Otton IV naquit vers 1248 au château d'Ornans[B 1]. Il est le fils de Hugues comte palatin de Bourgogne et de Alix de Méranie[n 1].
Otton fut l'aîné d'une nombreuse fratrie comprenant sept filles qui embrassèrent la vie religieuse ou qui s'allièrent à d'illustres maisons, et quatre frères[n 2] : Hugues, Étienne chanoine de la métropole, Renaud qui obtint par mariage le comté de Montbéliard, et Jean, sire de Montaigu. Tous devaient hommage à Otton[n 3]. Après la mort du comte palatin Hugues (m. 1266), son père, le pouvoir échut à sa mère, Alix[n 4] qui conserva le titre de comtesse palatine. Otton reçut le titre de sire de Salins.
Otton épousa Philippine de Bar en 1258, († après ). Une fille, Alix, naquit de cette union.

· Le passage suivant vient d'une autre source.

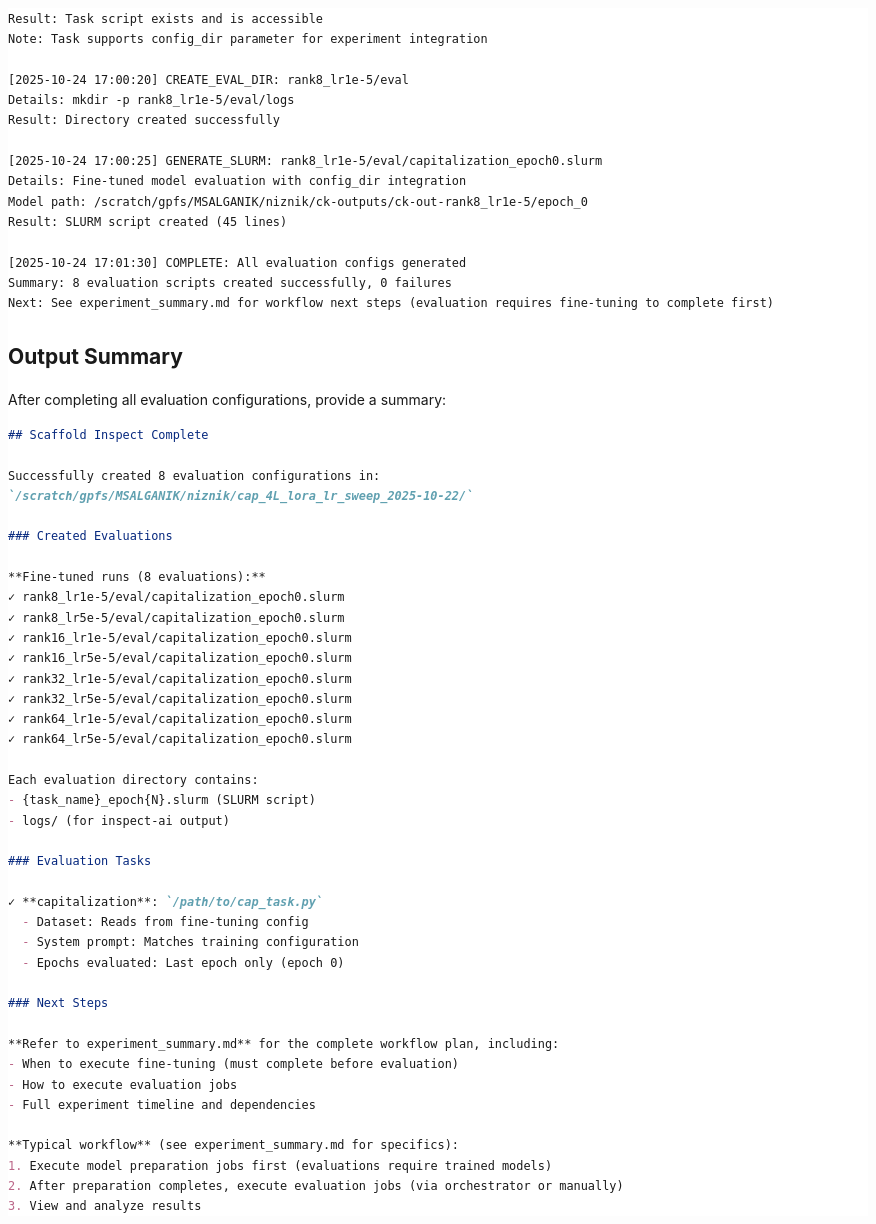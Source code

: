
 ```
Result: Task script exists and is accessible
Note: Task supports config_dir parameter for experiment integration

[2025-10-24 17:00:20] CREATE_EVAL_DIR: rank8_lr1e-5/eval
Details: mkdir -p rank8_lr1e-5/eval/logs
Result: Directory created successfully

[2025-10-24 17:00:25] GENERATE_SLURM: rank8_lr1e-5/eval/capitalization_epoch0.slurm
Details: Fine-tuned model evaluation with config_dir integration
Model path: /scratch/gpfs/MSALGANIK/niznik/ck-outputs/ck-out-rank8_lr1e-5/epoch_0
Result: SLURM script created (45 lines)

[2025-10-24 17:01:30] COMPLETE: All evaluation configs generated
Summary: 8 evaluation scripts created successfully, 0 failures
Next: See experiment_summary.md for workflow next steps (evaluation requires fine-tuning to complete first)
```

## Output Summary

After completing all evaluation configurations, provide a summary:

```markdown
## Scaffold Inspect Complete

Successfully created 8 evaluation configurations in:
`/scratch/gpfs/MSALGANIK/niznik/cap_4L_lora_lr_sweep_2025-10-22/`

### Created Evaluations

**Fine-tuned runs (8 evaluations):**
✓ rank8_lr1e-5/eval/capitalization_epoch0.slurm
✓ rank8_lr5e-5/eval/capitalization_epoch0.slurm
✓ rank16_lr1e-5/eval/capitalization_epoch0.slurm
✓ rank16_lr5e-5/eval/capitalization_epoch0.slurm
✓ rank32_lr1e-5/eval/capitalization_epoch0.slurm
✓ rank32_lr5e-5/eval/capitalization_epoch0.slurm
✓ rank64_lr1e-5/eval/capitalization_epoch0.slurm
✓ rank64_lr5e-5/eval/capitalization_epoch0.slurm

Each evaluation directory contains:
- {task_name}_epoch{N}.slurm (SLURM script)
- logs/ (for inspect-ai output)

### Evaluation Tasks

✓ **capitalization**: `/path/to/cap_task.py`
  - Dataset: Reads from fine-tuning config
  - System prompt: Matches training configuration
  - Epochs evaluated: Last epoch only (epoch 0)

### Next Steps

**Refer to experiment_summary.md** for the complete workflow plan, including:
- When to execute fine-tuning (must complete before evaluation)
- How to execute evaluation jobs
- Full experiment timeline and dependencies

**Typical workflow** (see experiment_summary.md for specifics):
1. Execute model preparation jobs first (evaluations require trained models)
2. After preparation completes, execute evaluation jobs (via orchestrator or manually)
3. View and analyze results

```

Devenu veuf de Philippine de Bar, Otton avait fait la connaissance et s'était lié d'amitié avec Robert II d'Artois, le père de Mahaut, la future mariée, lors des grandes campagnes militaires de l'armée française en Italie destinées à venger la cruelle journée des Vêpres siciliennes[F 1],[H 1]. Revenu de la campagne de Sicile il épousa en [n 5], en secondes noces Mahaut d'Artois, petite nièce de Saint Louis[1]. Ce mariage fit de lui un cousin du roi qui lui avança le douaire en l'hypothéquant sur le comté de Bourgogne[P 1]. Âgé de près de quarante-cinq ans, il était d'une trentaine d'années plus âgé que Mahaut.
Mahaut eut quatre enfants avec Otton : Jeanne, née vers 1291, Blanche, née vers 1296, Robert, né vers 1300, et Jean, né à une date incertaine. Cet enfant mort au berceau, n'est connu que par son tombeau élevé dans l'église des dominicains de Poligny. Robert est seul nommé avec ses sœurs dans le testament d'Otton daté du [F 2].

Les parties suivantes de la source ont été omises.